» **Directions**: Every record is to be duplicated exactly as it reads, without its images.

Stored data: Begin

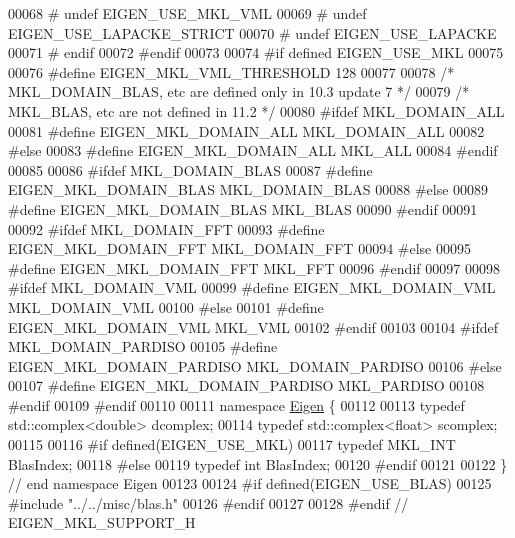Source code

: \begin{DoxyCode}
00068 \textcolor{preprocessor}{#       undef   EIGEN\_USE\_MKL\_VML}
00069 \textcolor{preprocessor}{#       undef   EIGEN\_USE\_LAPACKE\_STRICT}
00070 \textcolor{preprocessor}{#       undef   EIGEN\_USE\_LAPACKE}
00071 \textcolor{preprocessor}{#   endif}
00072 \textcolor{preprocessor}{#endif}
00073 
00074 \textcolor{preprocessor}{#if defined EIGEN\_USE\_MKL}
00075 
00076 \textcolor{preprocessor}{#define EIGEN\_MKL\_VML\_THRESHOLD 128}
00077 
00078 \textcolor{comment}{/* MKL\_DOMAIN\_BLAS, etc are defined only in 10.3 update 7 */}
00079 \textcolor{comment}{/* MKL\_BLAS, etc are not defined in 11.2 */}
00080 \textcolor{preprocessor}{#ifdef MKL\_DOMAIN\_ALL}
00081 \textcolor{preprocessor}{#define EIGEN\_MKL\_DOMAIN\_ALL MKL\_DOMAIN\_ALL}
00082 \textcolor{preprocessor}{#else}
00083 \textcolor{preprocessor}{#define EIGEN\_MKL\_DOMAIN\_ALL MKL\_ALL}
00084 \textcolor{preprocessor}{#endif}
00085 
00086 \textcolor{preprocessor}{#ifdef MKL\_DOMAIN\_BLAS}
00087 \textcolor{preprocessor}{#define EIGEN\_MKL\_DOMAIN\_BLAS MKL\_DOMAIN\_BLAS}
00088 \textcolor{preprocessor}{#else}
00089 \textcolor{preprocessor}{#define EIGEN\_MKL\_DOMAIN\_BLAS MKL\_BLAS}
00090 \textcolor{preprocessor}{#endif}
00091 
00092 \textcolor{preprocessor}{#ifdef MKL\_DOMAIN\_FFT}
00093 \textcolor{preprocessor}{#define EIGEN\_MKL\_DOMAIN\_FFT MKL\_DOMAIN\_FFT}
00094 \textcolor{preprocessor}{#else}
00095 \textcolor{preprocessor}{#define EIGEN\_MKL\_DOMAIN\_FFT MKL\_FFT}
00096 \textcolor{preprocessor}{#endif}
00097 
00098 \textcolor{preprocessor}{#ifdef MKL\_DOMAIN\_VML}
00099 \textcolor{preprocessor}{#define EIGEN\_MKL\_DOMAIN\_VML MKL\_DOMAIN\_VML}
00100 \textcolor{preprocessor}{#else}
00101 \textcolor{preprocessor}{#define EIGEN\_MKL\_DOMAIN\_VML MKL\_VML}
00102 \textcolor{preprocessor}{#endif}
00103 
00104 \textcolor{preprocessor}{#ifdef MKL\_DOMAIN\_PARDISO}
00105 \textcolor{preprocessor}{#define EIGEN\_MKL\_DOMAIN\_PARDISO MKL\_DOMAIN\_PARDISO}
00106 \textcolor{preprocessor}{#else}
00107 \textcolor{preprocessor}{#define EIGEN\_MKL\_DOMAIN\_PARDISO MKL\_PARDISO}
00108 \textcolor{preprocessor}{#endif}
00109 \textcolor{preprocessor}{#endif}
00110 
00111 \textcolor{keyword}{namespace }\hyperlink{namespace_eigen}{Eigen} \{
00112 
00113 \textcolor{keyword}{typedef} std::complex<double> dcomplex;
00114 \textcolor{keyword}{typedef} std::complex<float>  scomplex;
00115 
00116 \textcolor{preprocessor}{#if defined(EIGEN\_USE\_MKL)}
00117 \textcolor{keyword}{typedef} MKL\_INT BlasIndex;
00118 \textcolor{preprocessor}{#else}
00119 \textcolor{keyword}{typedef} \textcolor{keywordtype}{int} BlasIndex;
00120 \textcolor{preprocessor}{#endif}
00121 
00122 \} \textcolor{comment}{// end namespace Eigen}
00123 
00124 \textcolor{preprocessor}{#if defined(EIGEN\_USE\_BLAS)}
00125 \textcolor{preprocessor}{#include "../../misc/blas.h"}
00126 \textcolor{preprocessor}{#endif}
00127 
00128 \textcolor{preprocessor}{#endif // EIGEN\_MKL\_SUPPORT\_H}
\end{DoxyCode}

Stored data: End

» **Task result**:
Source code

: \begin{DoxyCode}
00068 \textcolor{preprocessor}{#       undef   EIGEN\_USE\_MKL\_VML}
00069 \textcolor{preprocessor}{#       undef   EIGEN\_USE\_LAPACKE\_STRICT}
00070 \textcolor{preprocessor}{#       undef   EIGEN\_USE\_LAPACKE}
00071 \textcolor{preprocessor}{#   endif}
00072 \textcolor{preprocessor}{#endif}
00073 
00074 \textcolor{preprocessor}{#if defined EIGEN\_USE\_MKL}
00075 
00076 \textcolor{preprocessor}{#define EIGEN\_MKL\_VML\_THRESHOLD 128}
00077 
00078 \textcolor{comment}{/* MKL\_DOMAIN\_BLAS, etc are defined only in 10.3 update 7 */}
00079 \textcolor{comment}{/* MKL\_BLAS, etc are not defined in 11.2 */}
00080 \textcolor{preprocessor}{#ifdef MKL\_DOMAIN\_ALL}
00081 \textcolor{preprocessor}{#define EIGEN\_MKL\_DOMAIN\_ALL MKL\_DOMAIN\_ALL}
00082 \textcolor{preprocessor}{#else}
00083 \textcolor{preprocessor}{#define EIGEN\_MKL\_DOMAIN\_ALL MKL\_ALL}
00084 \textcolor{preprocessor}{#endif}
00085 
00086 \textcolor{preprocessor}{#ifdef MKL\_DOMAIN\_BLAS}
00087 \textcolor{preprocessor}{#define EIGEN\_MKL\_DOMAIN\_BLAS MKL\_DOMAIN\_BLAS}
00088 \textcolor{preprocessor}{#else}
00089 \textcolor{preprocessor}{#define EIGEN\_MKL\_DOMAIN\_BLAS MKL\_BLAS}
00090 \textcolor{preprocessor}{#endif}
00091 
00092 \textcolor{preprocessor}{#ifdef MKL\_DOMAIN\_FFT}
00093 \textcolor{preprocessor}{#define EIGEN\_MKL\_DOMAIN\_FFT MKL\_DOMAIN\_FFT}
00094 \textcolor{preprocessor}{#else}
00095 \textcolor{preprocessor}{#define EIGEN\_MKL\_DOMAIN\_FFT MKL\_FFT}
00096 \textcolor{preprocessor}{#endif}
00097 
00098 \textcolor{preprocessor}{#ifdef MKL\_DOMAIN\_VML}
00099 \textcolor{preprocessor}{#define EIGEN\_MKL\_DOMAIN\_VML MKL\_DOMAIN\_VML}
00100 \textcolor{preprocessor}{#else}
00101 \textcolor{preprocessor}{#define EIGEN\_MKL\_DOMAIN\_VML MKL\_VML}
00102 \textcolor{preprocessor}{#endif}
00103 
00104 \textcolor{preprocessor}{#ifdef MKL\_DOMAIN\_PARDISO}
00105 \textcolor{preprocessor}{#define EIGEN\_MKL\_DOMAIN\_PARDISO MKL\_DOMAIN\_PARDISO}
00106 \textcolor{preprocessor}{#else}
00107 \textcolor{preprocessor}{#define EIGEN\_MKL\_DOMAIN\_PARDISO MKL\_PARDISO}
00108 \textcolor{preprocessor}{#endif}
00109 \textcolor{preprocessor}{#endif}
00110 
00111 \textcolor{keyword}{namespace }\hyperlink{namespace_eigen}{Eigen} \{
00112 
00113 \textcolor{keyword}{typedef} std::complex<double> dcomplex;
00114 \textcolor{keyword}{typedef} std::complex<float>  scomplex;
00115 
00116 \textcolor{preprocessor}{#if defined(EIGEN\_USE\_MKL)}
00117 \textcolor{keyword}{typedef} MKL\_INT BlasIndex;
00118 \textcolor{preprocessor}{#else}
00119 \textcolor{keyword}{typedef} \textcolor{keywordtype}{int} BlasIndex;
00120 \textcolor{preprocessor}{#endif}
00121 
00122 \} \textcolor{comment}{// end namespace Eigen}
00123 
00124 \textcolor{preprocessor}{#if defined(EIGEN\_USE\_BLAS)}
00125 \textcolor{preprocessor}{#include "../../misc/blas.h"}
00126 \textcolor{preprocessor}{#endif}
00127 
00128 \textcolor{preprocessor}{#endif // EIGEN\_MKL\_SUPPORT\_H}
\end{DoxyCode}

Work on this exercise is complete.